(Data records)
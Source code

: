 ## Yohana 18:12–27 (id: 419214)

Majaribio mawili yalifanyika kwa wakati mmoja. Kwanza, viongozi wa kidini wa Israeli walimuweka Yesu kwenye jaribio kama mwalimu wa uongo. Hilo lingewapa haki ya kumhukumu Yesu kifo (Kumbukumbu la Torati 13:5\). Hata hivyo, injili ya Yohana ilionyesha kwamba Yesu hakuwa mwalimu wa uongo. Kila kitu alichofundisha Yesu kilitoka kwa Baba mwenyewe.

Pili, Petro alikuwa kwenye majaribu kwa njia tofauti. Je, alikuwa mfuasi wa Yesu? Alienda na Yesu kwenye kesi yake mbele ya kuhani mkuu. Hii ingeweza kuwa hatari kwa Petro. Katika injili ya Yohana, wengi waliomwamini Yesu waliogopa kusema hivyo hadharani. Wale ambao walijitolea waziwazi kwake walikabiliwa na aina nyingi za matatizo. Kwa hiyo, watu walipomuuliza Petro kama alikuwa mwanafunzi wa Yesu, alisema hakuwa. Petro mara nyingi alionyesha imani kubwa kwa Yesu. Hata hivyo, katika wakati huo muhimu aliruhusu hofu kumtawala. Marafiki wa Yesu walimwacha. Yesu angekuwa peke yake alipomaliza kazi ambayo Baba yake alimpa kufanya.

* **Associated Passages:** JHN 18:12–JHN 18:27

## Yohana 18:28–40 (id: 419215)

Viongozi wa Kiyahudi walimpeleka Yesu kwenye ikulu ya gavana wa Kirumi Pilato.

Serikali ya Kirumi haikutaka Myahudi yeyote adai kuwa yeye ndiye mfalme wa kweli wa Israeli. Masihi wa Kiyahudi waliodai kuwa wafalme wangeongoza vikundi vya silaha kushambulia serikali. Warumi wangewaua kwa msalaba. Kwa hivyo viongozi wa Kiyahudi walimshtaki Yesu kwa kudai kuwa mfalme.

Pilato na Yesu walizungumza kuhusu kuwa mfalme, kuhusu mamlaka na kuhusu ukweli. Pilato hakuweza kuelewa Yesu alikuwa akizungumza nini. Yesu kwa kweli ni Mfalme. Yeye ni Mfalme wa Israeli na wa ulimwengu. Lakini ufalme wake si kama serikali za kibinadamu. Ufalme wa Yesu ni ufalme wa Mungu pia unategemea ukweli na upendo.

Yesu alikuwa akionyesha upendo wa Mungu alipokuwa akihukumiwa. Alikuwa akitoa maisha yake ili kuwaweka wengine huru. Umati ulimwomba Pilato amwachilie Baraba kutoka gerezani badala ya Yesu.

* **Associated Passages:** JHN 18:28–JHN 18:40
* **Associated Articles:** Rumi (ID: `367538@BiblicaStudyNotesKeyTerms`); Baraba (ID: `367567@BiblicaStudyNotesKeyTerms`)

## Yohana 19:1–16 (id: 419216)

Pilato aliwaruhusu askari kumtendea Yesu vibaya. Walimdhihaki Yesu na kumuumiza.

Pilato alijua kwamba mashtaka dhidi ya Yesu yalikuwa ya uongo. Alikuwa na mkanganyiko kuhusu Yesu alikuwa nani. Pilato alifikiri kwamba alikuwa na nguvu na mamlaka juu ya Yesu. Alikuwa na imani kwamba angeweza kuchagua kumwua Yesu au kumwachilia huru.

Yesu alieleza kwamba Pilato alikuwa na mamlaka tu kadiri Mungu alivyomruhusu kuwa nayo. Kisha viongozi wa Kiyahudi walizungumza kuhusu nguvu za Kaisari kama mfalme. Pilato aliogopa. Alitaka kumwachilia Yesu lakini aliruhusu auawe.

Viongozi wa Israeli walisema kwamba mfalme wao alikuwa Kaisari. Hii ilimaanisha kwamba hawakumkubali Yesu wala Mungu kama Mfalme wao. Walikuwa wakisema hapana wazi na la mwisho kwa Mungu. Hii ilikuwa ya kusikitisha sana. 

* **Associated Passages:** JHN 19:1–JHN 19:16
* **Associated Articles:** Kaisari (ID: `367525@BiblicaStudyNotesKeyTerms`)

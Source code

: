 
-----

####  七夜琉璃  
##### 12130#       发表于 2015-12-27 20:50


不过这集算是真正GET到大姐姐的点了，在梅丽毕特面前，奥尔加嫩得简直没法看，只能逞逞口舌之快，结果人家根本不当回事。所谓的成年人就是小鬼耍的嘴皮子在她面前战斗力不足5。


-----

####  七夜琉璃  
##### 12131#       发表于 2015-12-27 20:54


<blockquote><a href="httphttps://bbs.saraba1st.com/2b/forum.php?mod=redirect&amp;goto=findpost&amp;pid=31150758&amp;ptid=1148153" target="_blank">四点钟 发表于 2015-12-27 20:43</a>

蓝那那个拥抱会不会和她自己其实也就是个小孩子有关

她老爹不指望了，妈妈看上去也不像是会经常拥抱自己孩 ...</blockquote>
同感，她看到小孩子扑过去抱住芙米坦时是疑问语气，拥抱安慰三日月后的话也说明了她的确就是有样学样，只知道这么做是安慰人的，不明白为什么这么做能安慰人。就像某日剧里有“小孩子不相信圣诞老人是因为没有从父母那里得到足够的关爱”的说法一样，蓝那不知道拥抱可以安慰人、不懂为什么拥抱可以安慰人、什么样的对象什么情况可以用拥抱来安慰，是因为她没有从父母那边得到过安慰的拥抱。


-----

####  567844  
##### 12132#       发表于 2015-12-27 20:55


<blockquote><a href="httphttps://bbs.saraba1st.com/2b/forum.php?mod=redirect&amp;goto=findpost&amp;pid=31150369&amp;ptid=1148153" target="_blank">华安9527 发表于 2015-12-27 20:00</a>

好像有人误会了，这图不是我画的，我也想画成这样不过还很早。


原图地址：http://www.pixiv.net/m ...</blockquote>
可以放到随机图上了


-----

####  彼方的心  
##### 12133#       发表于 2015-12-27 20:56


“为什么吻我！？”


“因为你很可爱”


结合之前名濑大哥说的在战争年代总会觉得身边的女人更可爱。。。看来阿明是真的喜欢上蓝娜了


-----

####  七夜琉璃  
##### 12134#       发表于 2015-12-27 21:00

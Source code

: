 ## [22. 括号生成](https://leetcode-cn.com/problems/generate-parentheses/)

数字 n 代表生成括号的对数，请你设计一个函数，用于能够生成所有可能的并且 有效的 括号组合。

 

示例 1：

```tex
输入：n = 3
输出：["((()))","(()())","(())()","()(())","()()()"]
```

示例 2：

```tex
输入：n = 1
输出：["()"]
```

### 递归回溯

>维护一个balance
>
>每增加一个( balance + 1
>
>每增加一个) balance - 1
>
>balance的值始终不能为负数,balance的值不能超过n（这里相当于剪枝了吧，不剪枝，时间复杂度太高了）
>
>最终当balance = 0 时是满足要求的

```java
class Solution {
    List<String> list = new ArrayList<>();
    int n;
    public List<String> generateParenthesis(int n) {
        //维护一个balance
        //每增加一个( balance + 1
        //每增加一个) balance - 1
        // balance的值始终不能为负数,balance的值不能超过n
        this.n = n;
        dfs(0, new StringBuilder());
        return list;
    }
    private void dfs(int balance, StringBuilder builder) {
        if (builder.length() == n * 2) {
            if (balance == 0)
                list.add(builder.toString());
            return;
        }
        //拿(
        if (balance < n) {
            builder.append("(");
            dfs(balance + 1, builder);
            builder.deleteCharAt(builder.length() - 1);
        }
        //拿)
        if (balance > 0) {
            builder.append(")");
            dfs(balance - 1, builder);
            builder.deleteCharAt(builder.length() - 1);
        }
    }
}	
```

* **What you have to do**
Every line above should be output exactly as it stands.

* **The answer**
Source code

: ## Yohana 18:12–27 (id: 419214)

Majaribio mawili yalifanyika kwa wakati mmoja. Kwanza, viongozi wa kidini wa Israeli walimuweka Yesu kwenye jaribio kama mwalimu wa uongo. Hilo lingewapa haki ya kumhukumu Yesu kifo (Kumbukumbu la Torati 13:5\). Hata hivyo, injili ya Yohana ilionyesha kwamba Yesu hakuwa mwalimu wa uongo. Kila kitu alichofundisha Yesu kilitoka kwa Baba mwenyewe.

Pili, Petro alikuwa kwenye majaribu kwa njia tofauti. Je, alikuwa mfuasi wa Yesu? Alienda na Yesu kwenye kesi yake mbele ya kuhani mkuu. Hii ingeweza kuwa hatari kwa Petro. Katika injili ya Yohana, wengi waliomwamini Yesu waliogopa kusema hivyo hadharani. Wale ambao walijitolea waziwazi kwake walikabiliwa na aina nyingi za matatizo. Kwa hiyo, watu walipomuuliza Petro kama alikuwa mwanafunzi wa Yesu, alisema hakuwa. Petro mara nyingi alionyesha imani kubwa kwa Yesu. Hata hivyo, katika wakati huo muhimu aliruhusu hofu kumtawala. Marafiki wa Yesu walimwacha. Yesu angekuwa peke yake alipomaliza kazi ambayo Baba yake alimpa kufanya.

* **Associated Passages:** JHN 18:12–JHN 18:27

## Yohana 18:28–40 (id: 419215)

Viongozi wa Kiyahudi walimpeleka Yesu kwenye ikulu ya gavana wa Kirumi Pilato.

Serikali ya Kirumi haikutaka Myahudi yeyote adai kuwa yeye ndiye mfalme wa kweli wa Israeli. Masihi wa Kiyahudi waliodai kuwa wafalme wangeongoza vikundi vya silaha kushambulia serikali. Warumi wangewaua kwa msalaba. Kwa hivyo viongozi wa Kiyahudi walimshtaki Yesu kwa kudai kuwa mfalme.

Pilato na Yesu walizungumza kuhusu kuwa mfalme, kuhusu mamlaka na kuhusu ukweli. Pilato hakuweza kuelewa Yesu alikuwa akizungumza nini. Yesu kwa kweli ni Mfalme. Yeye ni Mfalme wa Israeli na wa ulimwengu. Lakini ufalme wake si kama serikali za kibinadamu. Ufalme wa Yesu ni ufalme wa Mungu pia unategemea ukweli na upendo.

Yesu alikuwa akionyesha upendo wa Mungu alipokuwa akihukumiwa. Alikuwa akitoa maisha yake ili kuwaweka wengine huru. Umati ulimwomba Pilato amwachilie Baraba kutoka gerezani badala ya Yesu.

* **Associated Passages:** JHN 18:28–JHN 18:40
* **Associated Articles:** Rumi (ID: `367538@BiblicaStudyNotesKeyTerms`); Baraba (ID: `367567@BiblicaStudyNotesKeyTerms`)

## Yohana 19:1–16 (id: 419216)

Pilato aliwaruhusu askari kumtendea Yesu vibaya. Walimdhihaki Yesu na kumuumiza.

Pilato alijua kwamba mashtaka dhidi ya Yesu yalikuwa ya uongo. Alikuwa na mkanganyiko kuhusu Yesu alikuwa nani. Pilato alifikiri kwamba alikuwa na nguvu na mamlaka juu ya Yesu. Alikuwa na imani kwamba angeweza kuchagua kumwua Yesu au kumwachilia huru.

Yesu alieleza kwamba Pilato alikuwa na mamlaka tu kadiri Mungu alivyomruhusu kuwa nayo. Kisha viongozi wa Kiyahudi walizungumza kuhusu nguvu za Kaisari kama mfalme. Pilato aliogopa. Alitaka kumwachilia Yesu lakini aliruhusu auawe.

Viongozi wa Israeli walisema kwamba mfalme wao alikuwa Kaisari. Hii ilimaanisha kwamba hawakumkubali Yesu wala Mungu kama Mfalme wao. Walikuwa wakisema hapana wazi na la mwisho kwa Mungu. Hii ilikuwa ya kusikitisha sana. 

* **Associated Passages:** JHN 19:1–JHN 19:16
* **Associated Articles:** Kaisari (ID: `367525@BiblicaStudyNotesKeyTerms`)

Source code

: 
-----

####  七夜琉璃  
##### 12130#       发表于 2015-12-27 20:50


不过这集算是真正GET到大姐姐的点了，在梅丽毕特面前，奥尔加嫩得简直没法看，只能逞逞口舌之快，结果人家根本不当回事。所谓的成年人就是小鬼耍的嘴皮子在她面前战斗力不足5。


-----

####  七夜琉璃  
##### 12131#       发表于 2015-12-27 20:54


<blockquote><a href="httphttps://bbs.saraba1st.com/2b/forum.php?mod=redirect&amp;goto=findpost&amp;pid=31150758&amp;ptid=1148153" target="_blank">四点钟 发表于 2015-12-27 20:43</a>

蓝那那个拥抱会不会和她自己其实也就是个小孩子有关

她老爹不指望了，妈妈看上去也不像是会经常拥抱自己孩 ...</blockquote>
同感，她看到小孩子扑过去抱住芙米坦时是疑问语气，拥抱安慰三日月后的话也说明了她的确就是有样学样，只知道这么做是安慰人的，不明白为什么这么做能安慰人。就像某日剧里有“小孩子不相信圣诞老人是因为没有从父母那里得到足够的关爱”的说法一样，蓝那不知道拥抱可以安慰人、不懂为什么拥抱可以安慰人、什么样的对象什么情况可以用拥抱来安慰，是因为她没有从父母那边得到过安慰的拥抱。


-----

####  567844  
##### 12132#       发表于 2015-12-27 20:55


<blockquote><a href="httphttps://bbs.saraba1st.com/2b/forum.php?mod=redirect&amp;goto=findpost&amp;pid=31150369&amp;ptid=1148153" target="_blank">华安9527 发表于 2015-12-27 20:00</a>

好像有人误会了，这图不是我画的，我也想画成这样不过还很早。


原图地址：http://www.pixiv.net/m ...</blockquote>
可以放到随机图上了


-----

####  彼方的心  
##### 12133#       发表于 2015-12-27 20:56


“为什么吻我！？”


“因为你很可爱”


结合之前名濑大哥说的在战争年代总会觉得身边的女人更可爱。。。看来阿明是真的喜欢上蓝娜了


-----

####  七夜琉璃  
##### 12134#       发表于 2015-12-27 21:00

Source code

: ## [22. 括号生成](https://leetcode-cn.com/problems/generate-parentheses/)

数字 n 代表生成括号的对数，请你设计一个函数，用于能够生成所有可能的并且 有效的 括号组合。

 

示例 1：

```tex
输入：n = 3
输出：["((()))","(()())","(())()","()(())","()()()"]
```

示例 2：

```tex
输入：n = 1
输出：["()"]
```

### 递归回溯

>维护一个balance
>
>每增加一个( balance + 1
>
>每增加一个) balance - 1
>
>balance的值始终不能为负数,balance的值不能超过n（这里相当于剪枝了吧，不剪枝，时间复杂度太高了）
>
>最终当balance = 0 时是满足要求的

```java
class Solution {
    List<String> list = new ArrayList<>();
    int n;
    public List<String> generateParenthesis(int n) {
        //维护一个balance
        //每增加一个( balance + 1
        //每增加一个) balance - 1
        // balance的值始终不能为负数,balance的值不能超过n
        this.n = n;
        dfs(0, new StringBuilder());
        return list;
    }
    private void dfs(int balance, StringBuilder builder) {
        if (builder.length() == n * 2) {
            if (balance == 0)
                list.add(builder.toString());
            return;
        }
        //拿(
        if (balance < n) {
            builder.append("(");
            dfs(balance + 1, builder);
            builder.deleteCharAt(builder.length() - 1);
        }
        //拿)
        if (balance > 0) {
            builder.append(")");
            dfs(balance - 1, builder);
            builder.deleteCharAt(builder.length() - 1);
        }
    }
}	
```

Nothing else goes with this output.